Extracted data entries
# # # # #

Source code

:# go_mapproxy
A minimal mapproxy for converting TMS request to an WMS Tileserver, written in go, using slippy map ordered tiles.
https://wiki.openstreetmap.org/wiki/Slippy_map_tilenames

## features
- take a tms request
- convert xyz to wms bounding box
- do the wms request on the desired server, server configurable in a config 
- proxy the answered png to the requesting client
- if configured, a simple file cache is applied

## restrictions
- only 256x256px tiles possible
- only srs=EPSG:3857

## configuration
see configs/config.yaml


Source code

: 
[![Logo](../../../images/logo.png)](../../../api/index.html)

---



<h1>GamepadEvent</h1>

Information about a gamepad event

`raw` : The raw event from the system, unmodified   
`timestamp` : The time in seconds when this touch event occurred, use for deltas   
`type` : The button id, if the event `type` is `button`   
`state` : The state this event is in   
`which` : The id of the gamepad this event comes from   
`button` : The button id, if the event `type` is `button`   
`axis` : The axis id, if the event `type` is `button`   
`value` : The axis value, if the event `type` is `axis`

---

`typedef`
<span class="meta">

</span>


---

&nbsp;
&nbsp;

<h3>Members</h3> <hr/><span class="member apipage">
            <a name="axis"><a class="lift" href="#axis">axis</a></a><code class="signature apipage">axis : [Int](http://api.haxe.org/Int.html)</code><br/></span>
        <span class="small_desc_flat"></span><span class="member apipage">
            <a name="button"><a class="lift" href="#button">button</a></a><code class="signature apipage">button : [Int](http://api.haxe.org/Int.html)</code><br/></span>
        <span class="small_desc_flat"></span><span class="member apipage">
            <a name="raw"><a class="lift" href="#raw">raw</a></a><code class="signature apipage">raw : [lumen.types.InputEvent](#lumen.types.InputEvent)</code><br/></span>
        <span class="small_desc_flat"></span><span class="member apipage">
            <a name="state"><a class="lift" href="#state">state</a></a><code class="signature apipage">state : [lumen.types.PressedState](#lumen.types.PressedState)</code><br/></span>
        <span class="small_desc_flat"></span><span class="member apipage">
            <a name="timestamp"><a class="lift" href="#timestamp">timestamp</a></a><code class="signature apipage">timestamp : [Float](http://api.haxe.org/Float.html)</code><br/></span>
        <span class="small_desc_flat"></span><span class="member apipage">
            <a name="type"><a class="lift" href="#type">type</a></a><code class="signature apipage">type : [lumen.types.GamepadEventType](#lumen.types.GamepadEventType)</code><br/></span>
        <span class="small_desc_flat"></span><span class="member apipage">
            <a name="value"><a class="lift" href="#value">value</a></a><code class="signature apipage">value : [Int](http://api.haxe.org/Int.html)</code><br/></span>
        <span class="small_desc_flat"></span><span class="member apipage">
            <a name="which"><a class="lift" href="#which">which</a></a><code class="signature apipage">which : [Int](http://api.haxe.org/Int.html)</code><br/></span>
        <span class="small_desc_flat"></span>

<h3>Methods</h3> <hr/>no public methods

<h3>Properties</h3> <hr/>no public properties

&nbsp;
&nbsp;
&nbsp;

# # # # #

Assigned task: Please find every line in the records that contains the word "which", and copy it out.

Response to the task:
`which` : The id of the gamepad this event comes from   
            <a name="which"><a class="lift" href="#which">which</a></a><code class="signature apipage">which : [Int](http://api.haxe.org/Int.html)</code><br/></span>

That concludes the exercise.